I'm Glad About You

“That’s very kind of you,” Brother Albert nodded, as he offered his hand.

“It’s an honor to be asked,” Kyle replied, and he meant it. He felt like his best self, the self he always hoped he would someday be, was somehow waking up and taking charge of the show all of a sudden. Without even doing anything these monks were improving his manners.

“I hope we don’t give you too much trouble.”

“I’m sure you won’t.”

“I’m sure we will,” Brother Albert replied. His tone carried an acerbic edge.

“Brother Albert is one of the oldest members of our community,” Brother Luke observed, as if that were a real distinction here.

“Oh my yes, I’m certifiably ancient.”

“If you have any question about the history of the monastery, he’s your man. Or if you’re a Merton fan—”

“Which I am not,” Brother Albert interrupted.

“He was his secretary, for a number of years.”
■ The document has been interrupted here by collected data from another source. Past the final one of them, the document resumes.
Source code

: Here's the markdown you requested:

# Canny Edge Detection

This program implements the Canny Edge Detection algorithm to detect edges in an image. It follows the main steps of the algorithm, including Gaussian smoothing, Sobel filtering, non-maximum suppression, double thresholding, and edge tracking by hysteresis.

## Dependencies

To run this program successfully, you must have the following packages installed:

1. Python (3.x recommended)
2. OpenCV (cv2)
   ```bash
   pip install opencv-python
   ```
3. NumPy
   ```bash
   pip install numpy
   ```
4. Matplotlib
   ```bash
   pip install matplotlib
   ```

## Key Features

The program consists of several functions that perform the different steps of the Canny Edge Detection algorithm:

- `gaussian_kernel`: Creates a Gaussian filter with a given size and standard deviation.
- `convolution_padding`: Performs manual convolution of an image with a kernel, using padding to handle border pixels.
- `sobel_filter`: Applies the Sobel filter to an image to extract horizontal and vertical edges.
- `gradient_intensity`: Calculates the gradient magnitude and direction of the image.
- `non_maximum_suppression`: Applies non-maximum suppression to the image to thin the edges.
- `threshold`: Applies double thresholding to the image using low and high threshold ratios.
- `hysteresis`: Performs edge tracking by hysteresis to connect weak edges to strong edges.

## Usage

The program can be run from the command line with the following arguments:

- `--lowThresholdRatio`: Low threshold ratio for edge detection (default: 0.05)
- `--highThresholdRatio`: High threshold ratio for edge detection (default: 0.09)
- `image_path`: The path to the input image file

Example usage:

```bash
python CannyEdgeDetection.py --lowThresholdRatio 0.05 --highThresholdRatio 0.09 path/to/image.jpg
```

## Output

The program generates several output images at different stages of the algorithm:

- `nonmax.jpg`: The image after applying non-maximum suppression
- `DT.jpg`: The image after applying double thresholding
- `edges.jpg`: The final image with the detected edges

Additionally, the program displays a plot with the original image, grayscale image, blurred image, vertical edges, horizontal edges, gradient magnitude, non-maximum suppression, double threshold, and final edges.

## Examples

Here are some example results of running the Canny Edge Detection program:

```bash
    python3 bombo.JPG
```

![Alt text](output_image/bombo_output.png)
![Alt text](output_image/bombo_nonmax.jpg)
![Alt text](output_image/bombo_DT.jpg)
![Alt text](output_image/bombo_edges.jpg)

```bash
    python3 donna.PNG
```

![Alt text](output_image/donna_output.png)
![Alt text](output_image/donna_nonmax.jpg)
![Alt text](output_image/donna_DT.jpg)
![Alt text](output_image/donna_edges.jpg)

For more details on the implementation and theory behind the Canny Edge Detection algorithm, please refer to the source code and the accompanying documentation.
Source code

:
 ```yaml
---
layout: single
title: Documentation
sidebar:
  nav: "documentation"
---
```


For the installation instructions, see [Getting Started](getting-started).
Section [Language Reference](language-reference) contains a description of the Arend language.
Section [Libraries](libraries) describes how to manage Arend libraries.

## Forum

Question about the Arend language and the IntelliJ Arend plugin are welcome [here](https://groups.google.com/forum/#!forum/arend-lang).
“You knew him?” Kyle asked.

“He was a good writer, but a bad monk,” Brother Albert informed Kyle, as if he had asked his opinion of the great man. “He was a child. He was allowed to be a child. He was just terribly neurotic. Oh, don’t get me started. The things I know. I opened the man’s mail!” He beamed at them with a schoolboy’s wicked glee.

What was the story? Merton was a womanizer of some sort, but the specifics eluded him. Not a womanizer, per se—that was Augustine. Augustine, that terrible prude; once he’d sown his wild oats, he turned on sexuality, it was the road to hell, and women were culprits who would lure you there. That’s right, you could talk to women but only if you were guaranteed not to have any sort of sexual relation to them. A meeting of the minds alone. The guy had a blissfully fulfilling relationship with his mother, whom the church had obligingly canonized after her death. Still, Augustine was better than Aquinas; that guy had announced that women were nothing better than deformed male fetuses. Kyle remembered the sniggering delight with which he and his friends had received this information from the Jesuits who taught them religion in high school. The memories were so close to the surface here. Lousy cafeterias. The terrifying and fascinating otherness of women. Alison.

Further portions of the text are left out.